1.3.2 Self-sovereign Knowledge

For now, most knowledge graphs are using centralized systems and data are stored in centralized servers. So the contributors cannot make full control of their knowledge, and the ownership of the knowledge goes to centralized systems. OpenKG chain uses the term self-sovereign knowledge as the concept of individuals or organizations to take full responsibility of their knowledge, make full control of the knowledge, and reveal knowledge with privacy protection or copyright. Individuals and organizations with decentralized identifiers (in any KG system) can be discovered, located, and share their knowledge triples to each other without going through an intermediary, even cross systems. OpenKG chain is trying to provide a self-sovereign interlinking KG system with privacy protection and without an intermediary.

1.3.3 Adversarial Attack and Knowledge Accountability

In an open media like the Web, everyone can publish statements or contribute/consume knowledge equally. It brings forth a salient concern on holding all stakeholders accountable for either the statements they make or the actions they take on knowledge. Firstly, statement accountablity ensures the authenticity of a statement if everyone is aware that he/she is responsible for what is stated. Secondly, action accountablity monitors all activities performed upon knowledge and keeps track of the whole lifecycle of a triple from its birth, edits, consumption, and deletion, preventing illegal actions or adversarial attack on the knowledge base. For example, someone may add a malicious rumor statement into a knowledge base or illegally delete a fact he/she is reluctant to reveal to the public.

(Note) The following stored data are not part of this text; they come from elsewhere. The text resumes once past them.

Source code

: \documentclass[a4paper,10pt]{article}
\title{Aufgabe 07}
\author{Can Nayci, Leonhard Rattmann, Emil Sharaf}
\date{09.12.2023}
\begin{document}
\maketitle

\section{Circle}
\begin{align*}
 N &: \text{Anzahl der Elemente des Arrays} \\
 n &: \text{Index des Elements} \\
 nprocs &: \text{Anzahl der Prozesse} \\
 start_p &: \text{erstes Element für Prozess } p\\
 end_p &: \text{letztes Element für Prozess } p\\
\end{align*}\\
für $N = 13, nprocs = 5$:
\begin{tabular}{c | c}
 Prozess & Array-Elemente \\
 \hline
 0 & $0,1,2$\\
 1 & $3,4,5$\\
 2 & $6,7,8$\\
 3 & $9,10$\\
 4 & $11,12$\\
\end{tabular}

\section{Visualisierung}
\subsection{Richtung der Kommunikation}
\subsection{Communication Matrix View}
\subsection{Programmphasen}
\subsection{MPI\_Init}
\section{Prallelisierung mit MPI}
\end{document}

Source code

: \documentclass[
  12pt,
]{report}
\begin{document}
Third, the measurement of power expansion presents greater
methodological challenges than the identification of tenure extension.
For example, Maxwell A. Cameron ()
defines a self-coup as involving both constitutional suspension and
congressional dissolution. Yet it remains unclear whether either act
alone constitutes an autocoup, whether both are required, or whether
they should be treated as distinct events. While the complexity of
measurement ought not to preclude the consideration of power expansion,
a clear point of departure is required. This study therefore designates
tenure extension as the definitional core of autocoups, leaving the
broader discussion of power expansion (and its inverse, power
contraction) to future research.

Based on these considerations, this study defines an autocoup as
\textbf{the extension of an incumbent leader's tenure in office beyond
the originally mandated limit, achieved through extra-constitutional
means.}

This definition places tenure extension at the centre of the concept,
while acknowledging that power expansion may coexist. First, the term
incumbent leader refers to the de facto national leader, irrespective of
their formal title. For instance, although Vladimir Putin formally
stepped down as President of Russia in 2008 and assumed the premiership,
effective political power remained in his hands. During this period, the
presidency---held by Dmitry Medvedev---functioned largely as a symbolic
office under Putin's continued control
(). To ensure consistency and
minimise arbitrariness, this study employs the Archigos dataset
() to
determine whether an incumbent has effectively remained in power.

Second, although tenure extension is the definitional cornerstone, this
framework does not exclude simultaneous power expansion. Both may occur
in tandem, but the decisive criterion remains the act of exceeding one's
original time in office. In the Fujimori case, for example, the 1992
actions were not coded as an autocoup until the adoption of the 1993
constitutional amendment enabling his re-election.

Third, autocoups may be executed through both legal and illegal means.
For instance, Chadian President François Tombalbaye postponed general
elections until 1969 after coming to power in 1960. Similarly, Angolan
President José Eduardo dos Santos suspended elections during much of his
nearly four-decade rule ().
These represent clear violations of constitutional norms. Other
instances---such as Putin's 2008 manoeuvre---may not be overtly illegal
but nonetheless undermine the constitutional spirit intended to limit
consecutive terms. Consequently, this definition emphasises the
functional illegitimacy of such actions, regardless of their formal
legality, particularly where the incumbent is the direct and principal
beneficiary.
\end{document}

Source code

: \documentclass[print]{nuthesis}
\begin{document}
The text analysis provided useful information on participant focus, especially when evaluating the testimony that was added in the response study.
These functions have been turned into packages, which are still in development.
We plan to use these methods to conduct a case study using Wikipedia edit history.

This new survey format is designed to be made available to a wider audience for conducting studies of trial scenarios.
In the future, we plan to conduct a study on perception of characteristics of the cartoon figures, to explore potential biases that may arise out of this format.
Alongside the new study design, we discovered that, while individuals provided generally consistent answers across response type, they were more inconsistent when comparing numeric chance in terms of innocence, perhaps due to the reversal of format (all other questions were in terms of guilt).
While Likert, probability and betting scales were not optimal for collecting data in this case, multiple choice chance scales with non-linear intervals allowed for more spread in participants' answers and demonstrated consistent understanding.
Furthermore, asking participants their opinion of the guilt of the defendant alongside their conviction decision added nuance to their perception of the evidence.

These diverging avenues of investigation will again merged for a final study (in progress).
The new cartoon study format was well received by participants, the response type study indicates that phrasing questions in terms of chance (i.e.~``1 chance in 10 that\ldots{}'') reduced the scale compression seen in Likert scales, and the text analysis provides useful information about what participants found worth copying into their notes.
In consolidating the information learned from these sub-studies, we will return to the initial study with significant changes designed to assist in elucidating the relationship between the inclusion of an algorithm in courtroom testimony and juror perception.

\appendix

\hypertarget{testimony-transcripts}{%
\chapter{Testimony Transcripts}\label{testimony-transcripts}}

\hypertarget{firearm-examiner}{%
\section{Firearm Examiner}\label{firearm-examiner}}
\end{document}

1.3.4 Immutable Knowledge and Tamper Resistance

Another issue relevant to knowledge accountability is Tamper Resistance. In some cases, the knowledge triples are either sensitive or the integrity of the content is critical. Therefore they must be protected from being fraudulently and intentionally modified, and a tamper resistance network infrastructure is thus required. To ensure that once a statement is committed to the network, both the content and all the follow-on transactions made upon the statement cannot be altered or compromised retrospectively. The integrity of the knowledge content is guaranteed and the transactions cannot be tampered with by any means.

1.3.5 Lighting-up and Dissemination of Knowledge Value

The consumption of knowledge is the most direct way to measure the value of knowledge. The more knowledge is consumed, the higher is the value of knowledge. Meanwhile, the consumption of knowledge triggers the dissemination of the value of knowledge. We call the process of knowledge being consumed the lighting-up of knowledge value. The usage scenarios of the knowledge graph support different knowledge users to the nodes in the knowledge graph to trigger knowledge spread.

“Lighting-up by search” refers to that the knowledge users consume knowledge during the search process, which triggers the value lighting-up of the searched knowledge item. Knowledge graphs support semantically related search. And further related searches will continue to trigger new knowledge lighting-up. Each step of lighting-up records the value generated. Since knowledge comes from different producers, the produced value also needs to be awarded to the corresponding knowledge producers on the chain in an accountable way.

“Lighting-up by question and answering” is similar to “Lighting-up by search”. A question issued by a user triggers the lighting-up of the knowledge triple touched by the question. Meanwhile the intermediate nodes traversed from the starting node to the answer node in the question and answering retrieval process will also be further lighted up and value-recorded.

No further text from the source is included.